*** Block opens ***

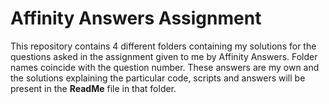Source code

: # Affinity Answers Assignment

This repository contains 4 different folders containing my solutions for the questions asked in the assignment given to me by Affinity Answers. Folder names coincide with the question number. These answers are my own and the solutions explaining the particular code, scripts and answers will be present in the **ReadMe** file in that folder.
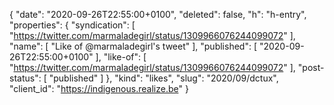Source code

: {
  "date": "2020-09-26T22:55:00+0100",
  "deleted": false,
  "h": "h-entry",
  "properties": {
    "syndication": [
      "https://twitter.com/marmaladegirl/status/1309966076244099072"
    ],
    "name": [
      "Like of @marmaladegirl's tweet"
    ],
    "published": [
      "2020-09-26T22:55:00+0100"
    ],
    "like-of": [
      "https://twitter.com/marmaladegirl/status/1309966076244099072"
    ],
    "post-status": [
      "published"
    ]
  },
  "kind": "likes",
  "slug": "2020/09/dctux",
  "client_id": "https://indigenous.realize.be"
}
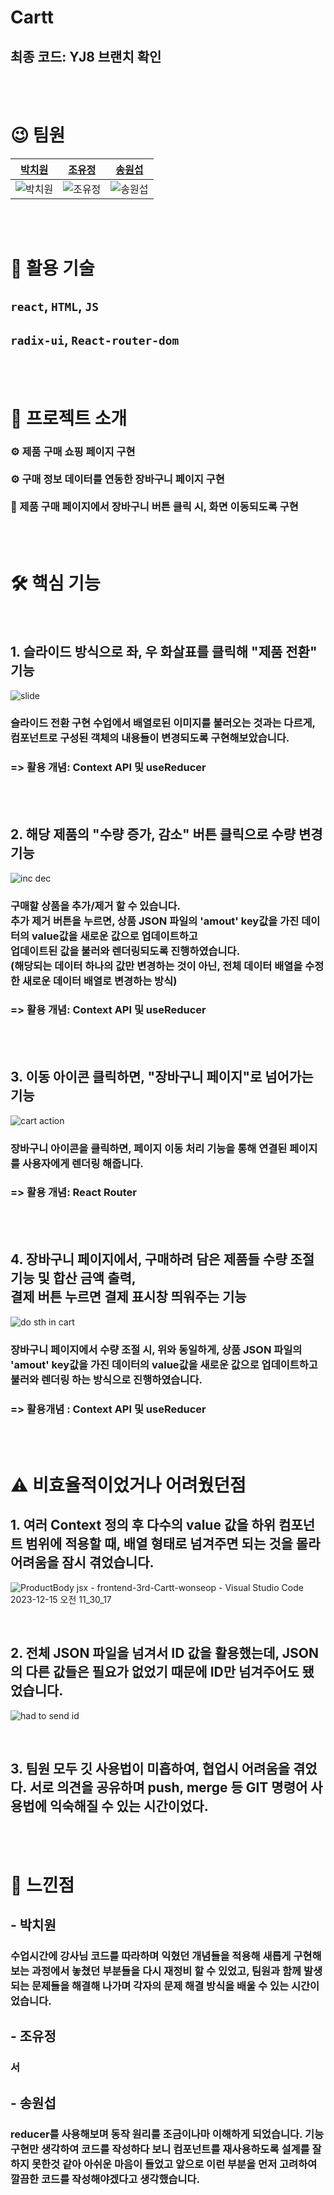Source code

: # Cartt
## 최종 코드: YJ8 브랜치 확인

<br/> <br/>

# 😉 팀원

|               [박치원](https://github.com/chich2)               |              [조유정](https://github.com/hellena345)               |             [송원섭](https://github.com/sws6641)              |
| :-------------------------------------------------------------: | :-------------------------------------------------------------: | :-------------------------------------------------------------: |
| ![박치원](https://avatars.githubusercontent.com/u/59588641?s=400&v=4) | ![조유정](https://avatars.githubusercontent.com/u/151507047?v=4) | ![송원섭](https://avatars.githubusercontent.com/u/43631736?v=4) |

<br/> <br/>

# 🌈 활용 기술

## `react`, `HTML`, `JS`
## `radix-ui`, `React-router-dom`

<br/> <br/>

# 📖 프로젝트 소개
### ⚙️ 제품 구매 쇼핑 페이지 구현 <br/><br/> ⚙️ 구매 정보 데이터를 연동한 장바구니 페이지 구현 <br/><br/> 🔗 제품 구매 페이지에서 장바구니 버튼 클릭 시, 화면 이동되도록 구현

<br/> <br/>

# 🛠 핵심 기능

<br/>

## 1. 슬라이드 방식으로 좌, 우 화살표를 클릭해 "제품 전환" 기능
![slide](https://github.com/woorifisa-service-dev-2nd/frontend-3rd-Cartt/assets/59588641/4b2f4f80-9cfb-4bd3-b685-340be5312a01)

### 슬라이드 전환 구현 수업에서 배열로된 이미지를 불러오는 것과는 다르게, 컴포넌트로 구성된 객체의 내용들이 변경되도록 구현해보았습니다.
### => 활용 개념: Context API 및 useReducer


<br/><br/>

## 2. 해당 제품의 "수량 증가, 감소" 버튼 클릭으로 수량 변경 기능
![inc dec](https://github.com/woorifisa-service-dev-2nd/frontend-2nd-feeling/assets/59588641/448af1e6-83ba-48d9-80b4-bfb041d89da7)

### 구매할 상품을 추가/제거 할 수 있습니다. <br/> 추가 제거 버튼을 누르면, 상품 JSON 파일의 'amout' key값을 가진 데이터의 value값을 새로운 값으로 업데이트하고 <br/> 업데이트된 값을 불러와 렌더링되도록 진행하였습니다. <br/> (해당되는 데이터 하나의 값만 변경하는 것이 아닌, 전체 데이터 배열을 수정한 새로운 데이터 배열로 변경하는 방식)
### => 활용 개념: Context API 및 useReducer

<br/><br/>

## 3. 이동 아이콘 클릭하면, "장바구니 페이지"로 넘어가는 기능
![cart action](https://github.com/woorifisa-service-dev-2nd/frontend-2nd-feeling/assets/59588641/715760d5-6b78-47b8-b03d-cd1eadf4518f)

### 장바구니 아이콘을 클릭하면, 페이지 이동 처리 기능을 통해 연결된 페이지를 사용자에게 렌더링 해줍니다.
### => 활용 개념: React Router

<br/><br/>

## 4. 장바구니 페이지에서, 구매하려 담은 제품들 수량 조절 기능 및 합산 금액 출력, <br/>결제 버튼 누르면 결제 표시창 띄워주는 기능
![do sth in cart](https://github.com/woorifisa-service-dev-2nd/frontend-3rd-Cartt/assets/59588641/27f78555-46be-4989-bb98-27677b5378c9)

### 장바구니 페이지에서 수량 조절 시, 위와 동일하게, 상품 JSON 파일의 'amout' key값을 가진 데이터의 value값을 새로운 값으로 업데이트하고 불러와 렌더링 하는 방식으로 진행하였습니다.
### => 활용개념 : Context API 및 useReducer

<br/><br/>

# ⚠️ 비효율적이었거나 어려웠던점
## 1. 여러 Context 정의 후 다수의 value 값을 하위 컴포넌트 범위에 적용할 때, 배열 형태로 넘겨주면 되는 것을 몰라 어려움을 잠시 겪었습니다.
![ProductBody jsx - frontend-3rd-Cartt-wonseop - Visual Studio Code 2023-12-15 오전 11_30_17](https://github.com/woorifisa-service-dev-2nd/frontend-3rd-Cartt/assets/59588641/7b2f7327-f859-4b2f-a421-5374ed0977b0)

<br/>

## 2. 전체 JSON 파일을 넘겨서 ID 값을 활용했는데, JSON의 다른 값들은 필요가 없었기 때문에 ID만 넘겨주어도 됐었습니다.
![had to send id](https://github.com/woorifisa-service-dev-2nd/frontend-3rd-Cartt/assets/59588641/6b343a7c-3591-4361-bd81-b004115897bf)

<br/>

## 3. 팀원 모두 깃 사용법이 미흡하여, 협업시 어려움을 겪었다. 서로 의견을 공유하며 push, merge 등 GIT 명령어 사용법에 익숙해질 수 있는 시간이었다.

<br/> <br/>

# 🧗 느낀점

## - 박치원
### 수업시간에 강사님 코드를 따라하며 익혔던 개념들을 적용해 새롭게 구현해보는 과정에서 놓쳤던 부분들을 다시 재정비 할 수 있었고, 팀원과 함께 발생되는 문제들을 해결해 나가며 각자의 문제 해결 방식을 배울 수 있는 시간이었습니다. 
## - 조유정 
### 서
## - 송원섭
### reducer를 사용해보며 동작 원리를 조금이나마 이해하게 되었습니다. 기능 구현만 생각하여 코드를 작성하다 보니 컴포넌트를 재사용하도록 설계를 잘 하지 못한것 같아 아쉬운 마음이 들었고 앞으로 이런 부분을 먼저 고려하여 깔끔한 코드를 작성해야겠다고 생각했습니다.



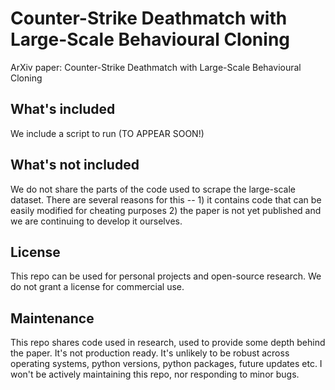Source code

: # Counter-Strike Deathmatch with Large-Scale Behavioural Cloning
ArXiv paper: Counter-Strike Deathmatch with Large-Scale Behavioural Cloning

## What's included
We include a script to run (TO APPEAR SOON!)

## What's not included
We do not share the parts of the code used to scrape the large-scale dataset. There are several reasons for this -- 1) it contains code that can be easily modified for cheating purposes 2) the paper is not yet published and we are continuing to develop it ourselves.

## License
This repo can be used for personal projects and open-source research. We do not grant a license for commercial use.

## Maintenance
This repo shares code used in research, used to provide some depth behind the paper. It's not production ready. It's unlikely to be robust across operating systems, python versions, python packages, future updates etc. I won't be actively maintaining this repo, nor responding to minor bugs.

*** Block closes ***

An exact copy of the entries from the line containing "We do not share" through the last line is the expected answer.

Exercise solution →
We do not share the parts of the code used to scrape the large-scale dataset. There are several reasons for this -- 1) it contains code that can be easily modified for cheating purposes 2) the paper is not yet published and we are continuing to develop it ourselves.

## License
This repo can be used for personal projects and open-source research. We do not grant a license for commercial use.

## Maintenance
This repo shares code used in research, used to provide some depth behind the paper. It's not production ready. It's unlikely to be robust across operating systems, python versions, python packages, future updates etc. I won't be actively maintaining this repo, nor responding to minor bugs.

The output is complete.